Que me rodearan con unos hombros anchos y un metro noventa y cinco de altura, me vino en aquel momento tan bien que casi olvidé dónde estaba, qué quería y quién era. ¿Os han abrazado así alguna vez?
—¿Te gustan? —murmuró Andreas junto a mi oreja, aunque su voz sonó amortiguada gracias a mi pelo enmarañado. Nunca he entendido como en las películas ellas siempre tienen el cabello perfecto.
Muchas cosas pasaron por mi mente en ese preciso instante. Y, si habéis estado leyéndome con asiduidad, o si me conocéis un poco, habréis constatado a estas alturas que eso es tan parte de mi personalidad como sonreír, no saber ligar, querer solucionar problemas ajenos o utilizar demasiados ejemplos a la hora de intentar explicarme. Sí, como en este preciso momento.
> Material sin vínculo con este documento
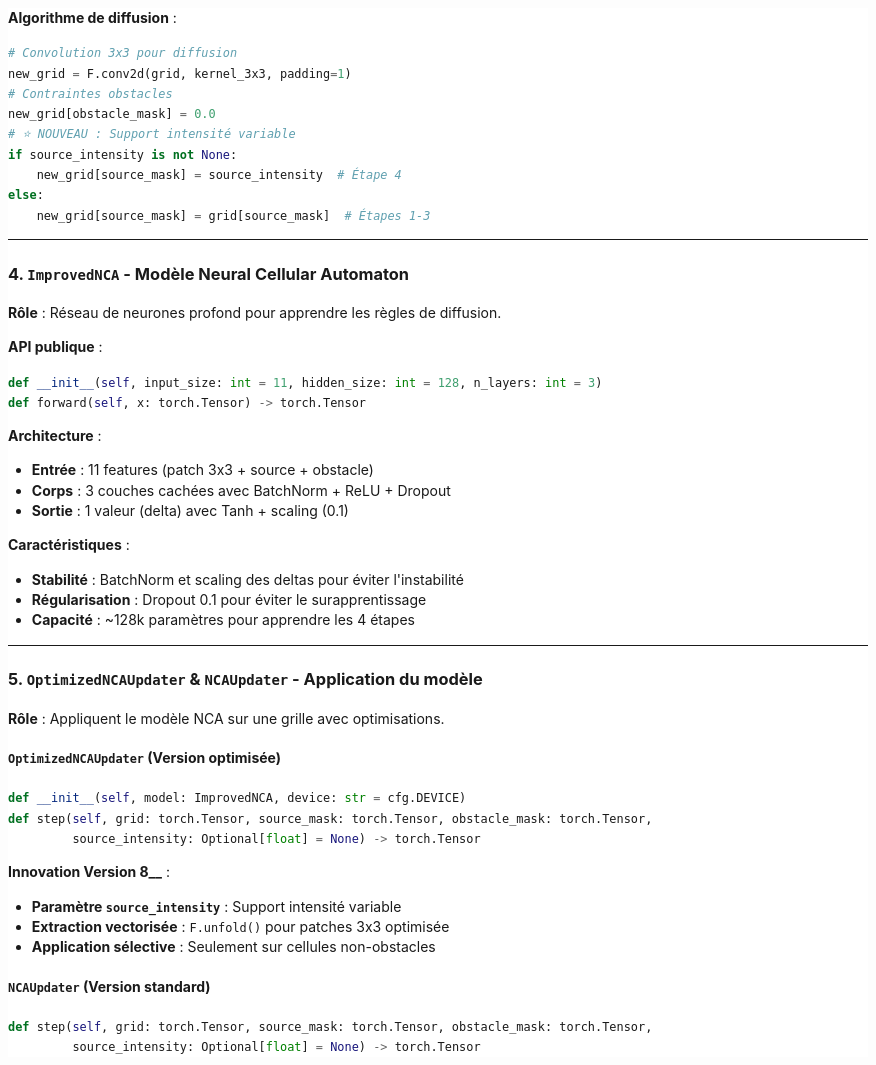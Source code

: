**Algorithme de diffusion** :
```python
# Convolution 3x3 pour diffusion
new_grid = F.conv2d(grid, kernel_3x3, padding=1)
# Contraintes obstacles
new_grid[obstacle_mask] = 0.0
# ⭐ NOUVEAU : Support intensité variable
if source_intensity is not None:
    new_grid[source_mask] = source_intensity  # Étape 4
else:
    new_grid[source_mask] = grid[source_mask]  # Étapes 1-3
```

---

### 4. `ImprovedNCA` - Modèle Neural Cellular Automaton

**Rôle** : Réseau de neurones profond pour apprendre les règles de diffusion.

**API publique** :
```python
def __init__(self, input_size: int = 11, hidden_size: int = 128, n_layers: int = 3)
def forward(self, x: torch.Tensor) -> torch.Tensor
```

**Architecture** :
- **Entrée** : 11 features (patch 3x3 + source + obstacle)
- **Corps** : 3 couches cachées avec BatchNorm + ReLU + Dropout
- **Sortie** : 1 valeur (delta) avec Tanh + scaling (0.1)

**Caractéristiques** :
- **Stabilité** : BatchNorm et scaling des deltas pour éviter l'instabilité
- **Régularisation** : Dropout 0.1 pour éviter le surapprentissage
- **Capacité** : ~128k paramètres pour apprendre les 4 étapes

---

### 5. `OptimizedNCAUpdater` & `NCAUpdater` - Application du modèle

**Rôle** : Appliquent le modèle NCA sur une grille avec optimisations.

#### `OptimizedNCAUpdater` (Version optimisée)
```python
def __init__(self, model: ImprovedNCA, device: str = cfg.DEVICE)
def step(self, grid: torch.Tensor, source_mask: torch.Tensor, obstacle_mask: torch.Tensor,
         source_intensity: Optional[float] = None) -> torch.Tensor
```

**Innovation Version 8__** :
- **Paramètre `source_intensity`** : Support intensité variable
- **Extraction vectorisée** : `F.unfold()` pour patches 3x3 optimisée
- **Application sélective** : Seulement sur cellules non-obstacles

#### `NCAUpdater` (Version standard)
```python
def step(self, grid: torch.Tensor, source_mask: torch.Tensor, obstacle_mask: torch.Tensor,
         source_intensity: Optional[float] = None) -> torch.Tensor
```
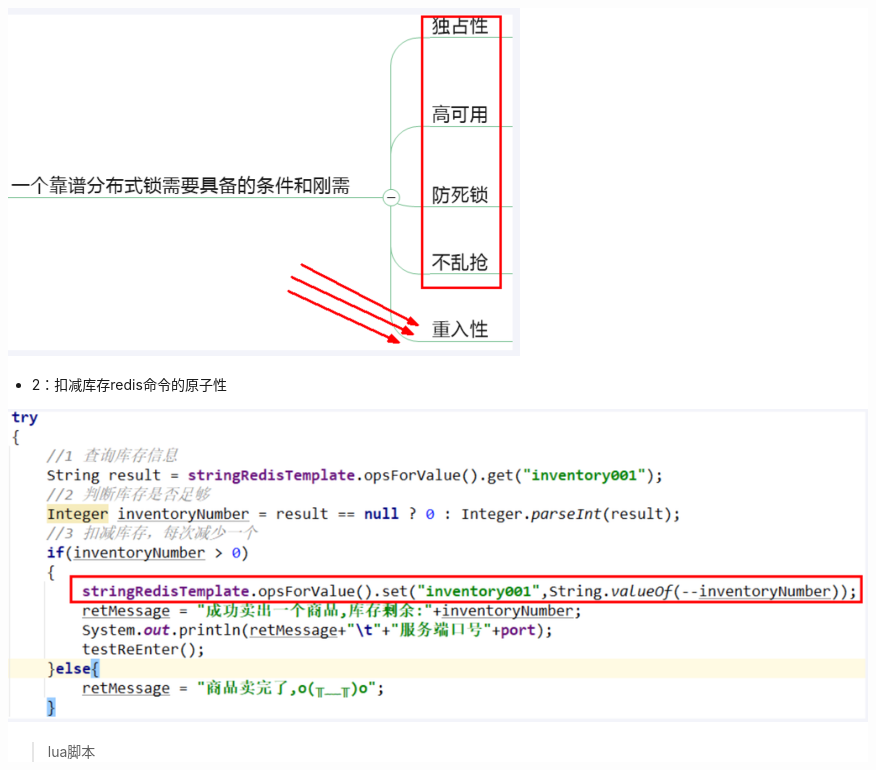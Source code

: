 <img src="./images/image-20230507185640425.png" alt="image-20230507185640425" style="zoom:50%;" />

- 2：扣减库存redis命令的原子性

![image-20230507185816189](./images/image-20230507185816189.png)

>   lua脚本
Caí en la cuenta de que las flores eran suyas. Por supuesto que eras suyas. Muchacha tonta, al final tantas horas sin dormir sí que pasaban factura después de todo. Pero ¿quién era la mujer que me las había entregado? ¿Y por qué amarillas? ¿Qué hacía Andreas en Madrid? Mis padres tenían controladas mis maletas, ¿verdad? Salí corriendo tan deprisa que no... Sacudí la cabeza para mis adentros. Puede que no estéis familiarizados con el gesto, pero es lo que hacemos las personas como yo cuando no tenemos tiempo de meditar y sabemos que no estamos pensando en lo que deberíamos, aunque no lo podamos evitar.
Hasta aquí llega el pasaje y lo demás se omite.